If a line of the data below contains the string "Yoshimi", copy it into your answer.
────
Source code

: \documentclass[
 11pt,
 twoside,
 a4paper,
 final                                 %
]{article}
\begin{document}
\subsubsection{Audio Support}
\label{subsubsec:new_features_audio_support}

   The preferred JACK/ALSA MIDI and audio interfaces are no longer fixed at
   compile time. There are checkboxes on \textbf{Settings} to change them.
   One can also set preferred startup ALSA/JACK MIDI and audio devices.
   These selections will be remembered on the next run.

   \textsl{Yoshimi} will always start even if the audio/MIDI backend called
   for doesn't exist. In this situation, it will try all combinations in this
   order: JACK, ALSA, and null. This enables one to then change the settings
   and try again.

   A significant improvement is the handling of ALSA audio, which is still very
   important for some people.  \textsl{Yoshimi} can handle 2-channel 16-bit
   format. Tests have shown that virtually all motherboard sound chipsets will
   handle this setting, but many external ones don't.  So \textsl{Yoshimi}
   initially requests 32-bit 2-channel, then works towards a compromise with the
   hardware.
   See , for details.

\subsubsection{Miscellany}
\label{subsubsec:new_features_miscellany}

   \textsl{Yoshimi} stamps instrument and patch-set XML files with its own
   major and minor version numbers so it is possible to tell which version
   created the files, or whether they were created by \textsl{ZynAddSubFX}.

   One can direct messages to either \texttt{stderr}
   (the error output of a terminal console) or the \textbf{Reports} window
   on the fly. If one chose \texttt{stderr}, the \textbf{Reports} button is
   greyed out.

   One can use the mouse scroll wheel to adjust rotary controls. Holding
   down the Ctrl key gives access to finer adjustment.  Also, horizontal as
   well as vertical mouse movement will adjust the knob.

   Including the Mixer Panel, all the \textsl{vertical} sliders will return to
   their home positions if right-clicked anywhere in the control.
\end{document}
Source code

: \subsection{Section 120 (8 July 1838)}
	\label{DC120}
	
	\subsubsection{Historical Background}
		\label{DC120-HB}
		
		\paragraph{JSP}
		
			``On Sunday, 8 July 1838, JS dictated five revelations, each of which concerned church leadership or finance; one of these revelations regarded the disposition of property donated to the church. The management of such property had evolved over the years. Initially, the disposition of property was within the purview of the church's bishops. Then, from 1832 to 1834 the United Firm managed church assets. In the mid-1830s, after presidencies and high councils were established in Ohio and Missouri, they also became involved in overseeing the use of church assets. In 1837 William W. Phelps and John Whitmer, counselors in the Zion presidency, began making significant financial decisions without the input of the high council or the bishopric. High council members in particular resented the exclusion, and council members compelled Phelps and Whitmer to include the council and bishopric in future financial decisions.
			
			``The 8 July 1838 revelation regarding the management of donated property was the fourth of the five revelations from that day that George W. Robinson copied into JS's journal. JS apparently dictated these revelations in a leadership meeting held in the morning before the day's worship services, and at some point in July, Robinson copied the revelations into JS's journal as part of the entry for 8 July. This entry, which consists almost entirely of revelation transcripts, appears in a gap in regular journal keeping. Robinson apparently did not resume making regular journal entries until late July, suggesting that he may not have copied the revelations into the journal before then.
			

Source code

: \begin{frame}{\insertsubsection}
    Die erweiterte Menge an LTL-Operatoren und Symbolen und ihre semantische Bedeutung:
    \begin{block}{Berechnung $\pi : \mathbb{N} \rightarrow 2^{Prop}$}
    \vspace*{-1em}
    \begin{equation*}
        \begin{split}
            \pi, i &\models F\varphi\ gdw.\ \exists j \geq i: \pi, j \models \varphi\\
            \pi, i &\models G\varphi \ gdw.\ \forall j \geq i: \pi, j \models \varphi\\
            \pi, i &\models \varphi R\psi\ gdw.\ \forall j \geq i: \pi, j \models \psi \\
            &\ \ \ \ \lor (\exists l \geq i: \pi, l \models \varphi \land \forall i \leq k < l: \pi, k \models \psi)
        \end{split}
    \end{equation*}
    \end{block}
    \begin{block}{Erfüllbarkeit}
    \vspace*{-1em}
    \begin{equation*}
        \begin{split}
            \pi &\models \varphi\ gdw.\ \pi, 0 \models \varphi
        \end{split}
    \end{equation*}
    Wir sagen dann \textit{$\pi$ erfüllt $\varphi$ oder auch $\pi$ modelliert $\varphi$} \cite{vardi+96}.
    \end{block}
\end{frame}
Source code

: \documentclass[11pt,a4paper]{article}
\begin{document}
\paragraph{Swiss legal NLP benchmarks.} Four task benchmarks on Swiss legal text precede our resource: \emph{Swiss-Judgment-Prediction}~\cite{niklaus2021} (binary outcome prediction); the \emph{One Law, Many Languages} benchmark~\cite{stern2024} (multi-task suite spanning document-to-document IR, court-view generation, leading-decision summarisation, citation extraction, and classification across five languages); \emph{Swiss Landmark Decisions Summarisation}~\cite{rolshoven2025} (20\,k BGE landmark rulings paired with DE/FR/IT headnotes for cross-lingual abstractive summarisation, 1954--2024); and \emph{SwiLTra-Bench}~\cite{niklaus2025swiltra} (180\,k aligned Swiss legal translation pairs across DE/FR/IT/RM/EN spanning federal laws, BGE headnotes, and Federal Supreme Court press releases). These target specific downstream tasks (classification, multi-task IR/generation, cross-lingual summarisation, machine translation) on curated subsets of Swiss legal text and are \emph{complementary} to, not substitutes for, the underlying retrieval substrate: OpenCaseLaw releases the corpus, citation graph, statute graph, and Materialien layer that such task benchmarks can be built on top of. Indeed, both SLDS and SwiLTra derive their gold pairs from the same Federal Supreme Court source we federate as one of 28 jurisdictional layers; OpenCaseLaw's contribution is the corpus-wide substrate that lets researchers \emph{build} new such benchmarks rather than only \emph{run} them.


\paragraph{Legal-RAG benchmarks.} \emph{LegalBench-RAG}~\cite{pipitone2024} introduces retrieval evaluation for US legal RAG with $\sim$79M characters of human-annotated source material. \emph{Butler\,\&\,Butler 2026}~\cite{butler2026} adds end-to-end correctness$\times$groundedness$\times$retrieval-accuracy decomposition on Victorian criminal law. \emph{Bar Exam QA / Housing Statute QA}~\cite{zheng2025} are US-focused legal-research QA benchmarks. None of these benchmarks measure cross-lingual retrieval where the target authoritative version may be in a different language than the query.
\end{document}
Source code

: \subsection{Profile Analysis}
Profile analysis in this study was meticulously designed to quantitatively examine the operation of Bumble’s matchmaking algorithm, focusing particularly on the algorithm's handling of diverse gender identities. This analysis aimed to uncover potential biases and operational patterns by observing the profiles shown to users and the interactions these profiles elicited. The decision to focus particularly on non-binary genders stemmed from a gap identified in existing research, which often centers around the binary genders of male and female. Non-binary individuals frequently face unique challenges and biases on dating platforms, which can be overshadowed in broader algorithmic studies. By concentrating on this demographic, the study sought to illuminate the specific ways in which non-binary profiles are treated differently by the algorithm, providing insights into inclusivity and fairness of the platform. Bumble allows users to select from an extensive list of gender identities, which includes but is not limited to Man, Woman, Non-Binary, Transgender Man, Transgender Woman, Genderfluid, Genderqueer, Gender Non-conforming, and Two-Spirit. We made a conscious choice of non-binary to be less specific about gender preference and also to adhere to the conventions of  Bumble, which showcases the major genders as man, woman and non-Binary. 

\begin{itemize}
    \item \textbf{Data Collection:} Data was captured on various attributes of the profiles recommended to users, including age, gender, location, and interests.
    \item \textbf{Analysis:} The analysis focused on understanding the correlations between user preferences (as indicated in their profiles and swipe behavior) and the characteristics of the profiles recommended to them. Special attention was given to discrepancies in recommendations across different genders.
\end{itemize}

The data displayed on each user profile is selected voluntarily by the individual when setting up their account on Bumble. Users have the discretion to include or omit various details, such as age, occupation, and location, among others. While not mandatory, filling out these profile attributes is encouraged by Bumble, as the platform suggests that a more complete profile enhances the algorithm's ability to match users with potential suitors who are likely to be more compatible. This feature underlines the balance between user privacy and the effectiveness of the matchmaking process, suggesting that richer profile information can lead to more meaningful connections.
────
_Exercise response_
   \textsl{Yoshimi} will always start even if the audio/MIDI backend called
   important for some people.  \textsl{Yoshimi} can handle 2-channel 16-bit
   handle this setting, but many external ones don't.  So \textsl{Yoshimi}
   \textsl{Yoshimi} stamps instrument and patch-set XML files with its own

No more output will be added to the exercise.